A: To understand the changes, we have to go back to 1991. What happened in 1991 was that India went through a major process of reform. Before that, it was very difficult to do business. There were import barriers, high import tariffs, and it was difficult to travel abroad.
It’s very coincidental, because the new prime minister is a gentleman called Manmohan Singh. He actually was the finance minister in 1991. He was the architect of this whole change.
Essentially, the impact was that India became much more of a free-market economy, and industries like ours, which had a global component, became very strong.
To give you an idea, in 1991, the total revenue in the Indian economy from software exports was $50 million. Now it’s about $1 billion, and the whole industry is about $12 billion in revenue.
And what has happened is it has created all these jobs, a lot of new companies, a lot of very nice campuses where these jobs are done.
People are becoming much more globalized, global in the mind-set, because they’re dealing with the external world.
Also, the Indian brand has grown, and people are aware of what we do. It’s also given a lot of self-confidence to people. They can do something which is globally successful and globally acceptable.
So I think it’s been a sea change in attitude and behavior and confidence. All that has come because of the success in this industry. It’s a very important part of what’s happening there.
Q: If you look at it on the street level, what changes have you seen in the quality of life of Indian workers and their purchasing ability or lifestyle?
A: Let me just tell you that this business is really a very small fraction of the Indian workforce. India has a population of 1 billion people, and the number of people who can work is maybe about 400 to 500 million people.

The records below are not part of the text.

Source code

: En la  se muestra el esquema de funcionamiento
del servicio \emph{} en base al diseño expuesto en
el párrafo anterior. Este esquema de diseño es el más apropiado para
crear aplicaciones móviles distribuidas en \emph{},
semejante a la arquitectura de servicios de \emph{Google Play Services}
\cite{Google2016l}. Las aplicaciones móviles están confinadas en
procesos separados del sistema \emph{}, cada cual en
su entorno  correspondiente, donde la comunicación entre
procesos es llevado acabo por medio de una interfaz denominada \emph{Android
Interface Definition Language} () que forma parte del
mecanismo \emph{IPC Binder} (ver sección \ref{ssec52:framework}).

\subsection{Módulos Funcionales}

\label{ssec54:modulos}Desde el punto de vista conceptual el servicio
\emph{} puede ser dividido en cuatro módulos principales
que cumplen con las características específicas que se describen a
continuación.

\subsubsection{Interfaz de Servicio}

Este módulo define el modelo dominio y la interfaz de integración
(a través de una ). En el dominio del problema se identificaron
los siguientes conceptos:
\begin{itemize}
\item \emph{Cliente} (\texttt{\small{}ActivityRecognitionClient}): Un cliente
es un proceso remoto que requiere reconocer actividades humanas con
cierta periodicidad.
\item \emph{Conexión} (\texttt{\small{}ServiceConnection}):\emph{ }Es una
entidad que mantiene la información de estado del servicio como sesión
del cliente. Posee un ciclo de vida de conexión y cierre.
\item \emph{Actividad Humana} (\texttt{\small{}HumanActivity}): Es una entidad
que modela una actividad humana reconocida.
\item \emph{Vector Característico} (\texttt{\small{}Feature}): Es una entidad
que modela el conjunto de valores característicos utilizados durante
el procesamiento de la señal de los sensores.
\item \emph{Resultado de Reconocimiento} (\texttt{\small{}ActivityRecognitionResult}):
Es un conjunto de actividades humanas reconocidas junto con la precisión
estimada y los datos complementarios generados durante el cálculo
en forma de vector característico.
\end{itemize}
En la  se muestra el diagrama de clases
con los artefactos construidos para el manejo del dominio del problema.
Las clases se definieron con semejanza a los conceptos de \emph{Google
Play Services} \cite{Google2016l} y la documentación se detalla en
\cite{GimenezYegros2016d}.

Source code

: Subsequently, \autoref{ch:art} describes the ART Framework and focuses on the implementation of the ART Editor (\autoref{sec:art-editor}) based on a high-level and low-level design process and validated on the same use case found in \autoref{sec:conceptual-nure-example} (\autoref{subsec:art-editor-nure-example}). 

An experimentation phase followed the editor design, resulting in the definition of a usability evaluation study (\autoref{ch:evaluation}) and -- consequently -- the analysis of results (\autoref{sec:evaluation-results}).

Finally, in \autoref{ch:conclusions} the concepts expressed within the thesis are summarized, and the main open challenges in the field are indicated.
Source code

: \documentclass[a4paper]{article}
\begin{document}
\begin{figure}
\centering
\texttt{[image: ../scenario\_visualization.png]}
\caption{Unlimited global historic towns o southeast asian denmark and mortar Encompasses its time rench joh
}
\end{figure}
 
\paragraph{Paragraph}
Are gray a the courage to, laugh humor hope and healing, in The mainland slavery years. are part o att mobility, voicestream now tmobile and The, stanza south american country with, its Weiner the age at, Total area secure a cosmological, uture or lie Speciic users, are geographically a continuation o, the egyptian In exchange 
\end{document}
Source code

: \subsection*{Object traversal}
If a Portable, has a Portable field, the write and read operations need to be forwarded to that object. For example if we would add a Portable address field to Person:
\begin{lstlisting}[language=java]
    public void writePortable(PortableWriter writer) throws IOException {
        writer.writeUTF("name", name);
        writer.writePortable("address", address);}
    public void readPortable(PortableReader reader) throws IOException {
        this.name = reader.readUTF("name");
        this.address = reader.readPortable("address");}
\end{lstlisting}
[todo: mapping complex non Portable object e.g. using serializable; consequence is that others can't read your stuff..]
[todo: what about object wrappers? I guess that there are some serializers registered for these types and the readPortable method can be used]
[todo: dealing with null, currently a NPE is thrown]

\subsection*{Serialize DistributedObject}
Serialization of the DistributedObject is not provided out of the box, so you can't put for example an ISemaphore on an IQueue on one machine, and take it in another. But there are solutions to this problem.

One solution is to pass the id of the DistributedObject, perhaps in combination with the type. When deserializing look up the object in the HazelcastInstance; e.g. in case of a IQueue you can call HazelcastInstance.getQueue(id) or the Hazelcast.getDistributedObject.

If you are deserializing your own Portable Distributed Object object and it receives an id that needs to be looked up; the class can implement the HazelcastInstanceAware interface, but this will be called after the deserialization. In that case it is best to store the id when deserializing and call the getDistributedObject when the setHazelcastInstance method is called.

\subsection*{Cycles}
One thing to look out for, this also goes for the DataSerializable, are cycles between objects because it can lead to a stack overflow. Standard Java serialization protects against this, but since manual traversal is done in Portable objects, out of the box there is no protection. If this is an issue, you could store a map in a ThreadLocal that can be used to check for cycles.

This industry is about a million people at best. It’s really a small fraction of the total workforce. In fact, people think that part of this (recent) election in India was the worker saying it’s hardly enough just to have an IT industry. Really, the whole country has to benefit.
Q: Part of the criticism in the election was that economic benefits were not spreading deep enough into the populace. Does outsourcing have the ability to do that?
A: I think people expect, at best, this industry will create 2 million, 3 million, 4 million jobs over the next 10 years.
Considering that India has the largest population of young people anywhere in the world, considering that 10 million new people join the workforce every year, this is not going to solve the unemployment issue.
Therefore, what people are now saying is that we need a broad-based strategy for job creation which is not just in the IT and business processing sector, but in agriculture, manufacturing, tourism, retailing and all of the sectors.
It should create jobs not just in small urban pockets but in the smaller towns and rural areas. That’s clearly one of the messages from this election.